# March 02, 2009 snow



## Ski (Jan 18, 2007)

This is around Greensboro, NC, looks like we got between 4-5 inches of snow, but we are going to have 10-15 degree temps for the next two nights. I hope there are enough bees to cover any brood in the hives. I know this is not bad for you guys up north but its unusual for here.

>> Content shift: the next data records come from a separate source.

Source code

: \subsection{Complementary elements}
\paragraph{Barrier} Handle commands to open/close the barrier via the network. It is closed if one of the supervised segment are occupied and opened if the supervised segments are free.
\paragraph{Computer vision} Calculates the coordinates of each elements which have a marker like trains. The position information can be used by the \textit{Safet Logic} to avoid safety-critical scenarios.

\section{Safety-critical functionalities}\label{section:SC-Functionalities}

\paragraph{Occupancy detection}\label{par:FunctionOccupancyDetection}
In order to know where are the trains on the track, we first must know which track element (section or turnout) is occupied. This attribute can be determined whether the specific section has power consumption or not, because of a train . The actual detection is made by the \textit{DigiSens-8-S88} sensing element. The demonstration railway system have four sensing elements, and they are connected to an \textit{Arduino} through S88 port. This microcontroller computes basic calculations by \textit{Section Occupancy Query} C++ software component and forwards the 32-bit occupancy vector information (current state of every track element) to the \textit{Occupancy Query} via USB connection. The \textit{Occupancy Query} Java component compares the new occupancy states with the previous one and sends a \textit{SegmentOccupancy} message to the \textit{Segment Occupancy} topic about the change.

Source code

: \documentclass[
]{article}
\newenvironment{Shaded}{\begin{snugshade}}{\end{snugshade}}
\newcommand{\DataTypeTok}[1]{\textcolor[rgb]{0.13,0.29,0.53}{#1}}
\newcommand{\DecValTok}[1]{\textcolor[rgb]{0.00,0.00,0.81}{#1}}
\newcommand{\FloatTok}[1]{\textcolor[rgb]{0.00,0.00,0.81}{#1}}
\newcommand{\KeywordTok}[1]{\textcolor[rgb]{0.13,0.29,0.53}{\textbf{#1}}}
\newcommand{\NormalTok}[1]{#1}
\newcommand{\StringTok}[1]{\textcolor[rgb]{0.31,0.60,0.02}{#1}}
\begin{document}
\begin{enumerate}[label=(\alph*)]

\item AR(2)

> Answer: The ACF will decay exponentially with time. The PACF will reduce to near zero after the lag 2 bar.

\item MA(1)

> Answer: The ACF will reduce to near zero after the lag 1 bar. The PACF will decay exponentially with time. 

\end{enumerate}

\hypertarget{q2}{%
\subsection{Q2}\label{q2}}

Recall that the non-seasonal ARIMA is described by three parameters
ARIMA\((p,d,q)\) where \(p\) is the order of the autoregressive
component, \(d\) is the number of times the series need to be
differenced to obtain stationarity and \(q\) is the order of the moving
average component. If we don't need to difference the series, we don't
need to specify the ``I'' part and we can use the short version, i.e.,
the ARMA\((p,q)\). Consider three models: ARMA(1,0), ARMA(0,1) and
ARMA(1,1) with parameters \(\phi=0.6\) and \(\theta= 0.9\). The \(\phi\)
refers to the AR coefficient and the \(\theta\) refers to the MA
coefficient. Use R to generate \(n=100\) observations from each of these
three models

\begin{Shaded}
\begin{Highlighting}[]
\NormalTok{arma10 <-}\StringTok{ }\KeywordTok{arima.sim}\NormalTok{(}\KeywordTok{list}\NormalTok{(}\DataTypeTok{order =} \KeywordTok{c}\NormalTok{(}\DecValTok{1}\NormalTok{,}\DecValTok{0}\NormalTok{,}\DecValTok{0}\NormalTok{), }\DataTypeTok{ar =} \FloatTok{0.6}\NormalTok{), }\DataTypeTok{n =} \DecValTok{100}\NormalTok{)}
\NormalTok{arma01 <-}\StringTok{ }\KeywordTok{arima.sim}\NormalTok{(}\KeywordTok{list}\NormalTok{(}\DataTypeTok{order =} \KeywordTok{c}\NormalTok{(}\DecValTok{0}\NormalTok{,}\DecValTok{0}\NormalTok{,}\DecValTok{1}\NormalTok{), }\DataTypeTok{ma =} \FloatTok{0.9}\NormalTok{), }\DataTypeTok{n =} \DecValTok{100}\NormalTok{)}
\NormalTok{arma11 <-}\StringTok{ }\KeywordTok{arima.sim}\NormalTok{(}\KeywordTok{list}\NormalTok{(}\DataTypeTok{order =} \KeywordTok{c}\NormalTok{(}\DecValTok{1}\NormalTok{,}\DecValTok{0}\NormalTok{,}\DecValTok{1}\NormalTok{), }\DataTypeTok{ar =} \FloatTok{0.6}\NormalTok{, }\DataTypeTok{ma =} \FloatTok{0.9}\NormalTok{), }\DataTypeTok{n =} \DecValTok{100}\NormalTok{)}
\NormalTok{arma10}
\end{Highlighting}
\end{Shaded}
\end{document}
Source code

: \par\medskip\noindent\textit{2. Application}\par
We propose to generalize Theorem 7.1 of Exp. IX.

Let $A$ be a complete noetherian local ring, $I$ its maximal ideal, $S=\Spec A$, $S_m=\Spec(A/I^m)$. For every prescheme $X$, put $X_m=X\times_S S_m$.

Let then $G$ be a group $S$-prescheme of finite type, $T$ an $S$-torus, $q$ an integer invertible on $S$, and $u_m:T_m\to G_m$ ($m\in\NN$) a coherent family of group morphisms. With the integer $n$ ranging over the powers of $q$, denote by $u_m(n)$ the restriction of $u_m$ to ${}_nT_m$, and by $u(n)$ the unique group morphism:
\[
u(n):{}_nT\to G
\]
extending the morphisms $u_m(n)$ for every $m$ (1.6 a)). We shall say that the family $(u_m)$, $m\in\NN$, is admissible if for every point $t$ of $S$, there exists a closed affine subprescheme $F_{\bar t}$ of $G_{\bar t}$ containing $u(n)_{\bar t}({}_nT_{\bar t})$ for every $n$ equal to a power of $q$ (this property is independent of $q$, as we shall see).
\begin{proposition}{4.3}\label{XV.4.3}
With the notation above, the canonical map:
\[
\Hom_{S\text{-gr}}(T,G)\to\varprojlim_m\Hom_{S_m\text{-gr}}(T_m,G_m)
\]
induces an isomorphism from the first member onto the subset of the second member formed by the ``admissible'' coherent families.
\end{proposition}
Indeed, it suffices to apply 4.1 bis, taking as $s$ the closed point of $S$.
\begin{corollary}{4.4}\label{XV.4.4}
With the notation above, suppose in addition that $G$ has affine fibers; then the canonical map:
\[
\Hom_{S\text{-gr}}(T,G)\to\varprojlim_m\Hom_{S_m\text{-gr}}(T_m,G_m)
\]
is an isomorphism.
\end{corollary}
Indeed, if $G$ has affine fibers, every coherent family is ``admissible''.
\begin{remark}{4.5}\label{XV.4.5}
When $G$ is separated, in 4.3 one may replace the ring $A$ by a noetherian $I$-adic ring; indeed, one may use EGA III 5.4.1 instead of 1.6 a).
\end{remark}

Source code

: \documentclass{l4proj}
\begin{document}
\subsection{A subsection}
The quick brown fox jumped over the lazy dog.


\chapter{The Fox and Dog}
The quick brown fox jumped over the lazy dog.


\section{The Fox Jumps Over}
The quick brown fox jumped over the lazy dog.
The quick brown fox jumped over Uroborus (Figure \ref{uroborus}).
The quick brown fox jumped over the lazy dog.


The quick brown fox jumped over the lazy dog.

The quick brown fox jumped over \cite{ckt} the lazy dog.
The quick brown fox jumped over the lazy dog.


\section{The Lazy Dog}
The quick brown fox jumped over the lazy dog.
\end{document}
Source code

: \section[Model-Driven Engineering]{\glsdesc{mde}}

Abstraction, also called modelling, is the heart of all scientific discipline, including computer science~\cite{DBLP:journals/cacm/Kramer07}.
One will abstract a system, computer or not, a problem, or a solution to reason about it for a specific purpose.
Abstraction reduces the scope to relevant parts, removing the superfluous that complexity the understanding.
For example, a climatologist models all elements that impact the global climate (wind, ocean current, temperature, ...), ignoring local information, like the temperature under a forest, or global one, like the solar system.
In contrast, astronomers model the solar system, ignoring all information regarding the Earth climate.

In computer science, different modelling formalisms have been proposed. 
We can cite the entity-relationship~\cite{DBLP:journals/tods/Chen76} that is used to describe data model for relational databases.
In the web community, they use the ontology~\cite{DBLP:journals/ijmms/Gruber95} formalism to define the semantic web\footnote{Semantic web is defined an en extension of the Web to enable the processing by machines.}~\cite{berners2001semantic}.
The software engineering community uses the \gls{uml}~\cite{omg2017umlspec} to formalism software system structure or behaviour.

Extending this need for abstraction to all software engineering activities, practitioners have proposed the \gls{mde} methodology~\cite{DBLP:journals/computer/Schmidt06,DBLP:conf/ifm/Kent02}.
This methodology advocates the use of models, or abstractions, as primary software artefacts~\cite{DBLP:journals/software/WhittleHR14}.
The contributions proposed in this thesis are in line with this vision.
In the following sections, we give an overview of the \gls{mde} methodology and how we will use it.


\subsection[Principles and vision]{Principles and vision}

http://i173.photobucket.com/albums/w45/Beegood_01/snowmar09005.jpg
http://i173.photobucket.com/albums/w45/Beegood_01/snowmar09006.jpg
http://i173.photobucket.com/albums/w45/Beegood_01/snowmar09001.jpg
http://i173.photobucket.com/albums/w45/Beegood_01/snowmar09002.jpg


----------



## trumpet01 (May 5, 2008)

Nice pics. We live near Danville,Va. My bees were brining in the pollen last week now the snow!! This Sat. mid sixties.Hope the bees do ok. Best of luck. Jim


----------



## thomas (Apr 23, 2006)

*Great Pictures*

Howdy i live not to far from Danville i am in Buffalo Springs which is near Clarksville my bees was bringing in lots of pollen and they stopped taking in syrup as for brood they re rearing pretty good on the last warm day we had. I lost some brood which i had found on the front board but i am getting ready for the warm weather that is coming soon.

THOMAS


----------



## trumpet01 (May 5, 2008)

I was worried like you were about the temps. My bees were out this morning.All of the hives had activity.Looks like they made it ok. I use screen bottom boards and leave them uncovered. Jim


----------



## Ski (Jan 18, 2007)

*Looking good*

Thomas,
I am ready for the warm weather as well.

Trumpet01,
I have activity at all hives today as well. So I think they all made it. Its in the mid 50's, so I am going to check on the pollen patties and give them some nice warm syrup. I hope to do a better check over the weekend since it is supposed to be in the 70's. I also use screen bottom boards and leave them open year round except for mite counts.


----------



## trumpet01 (May 5, 2008)

Just to let you know,Dadant has moved from Lynchburg to Danville.Twenty min.from me.Probably not too far for you either. Jim


----------



## Ski (Jan 18, 2007)

trumpet01,
That is great, would that be the chatham branch 20 minutes north of Danville? I have to use a lot of constraint when I get around bee suppliers glad I don't have one 20 minutes from me lol. Just checked Mapquest and that is only 67 miles right up 29, that would sure be an easy drive. Thanks for pointing that out.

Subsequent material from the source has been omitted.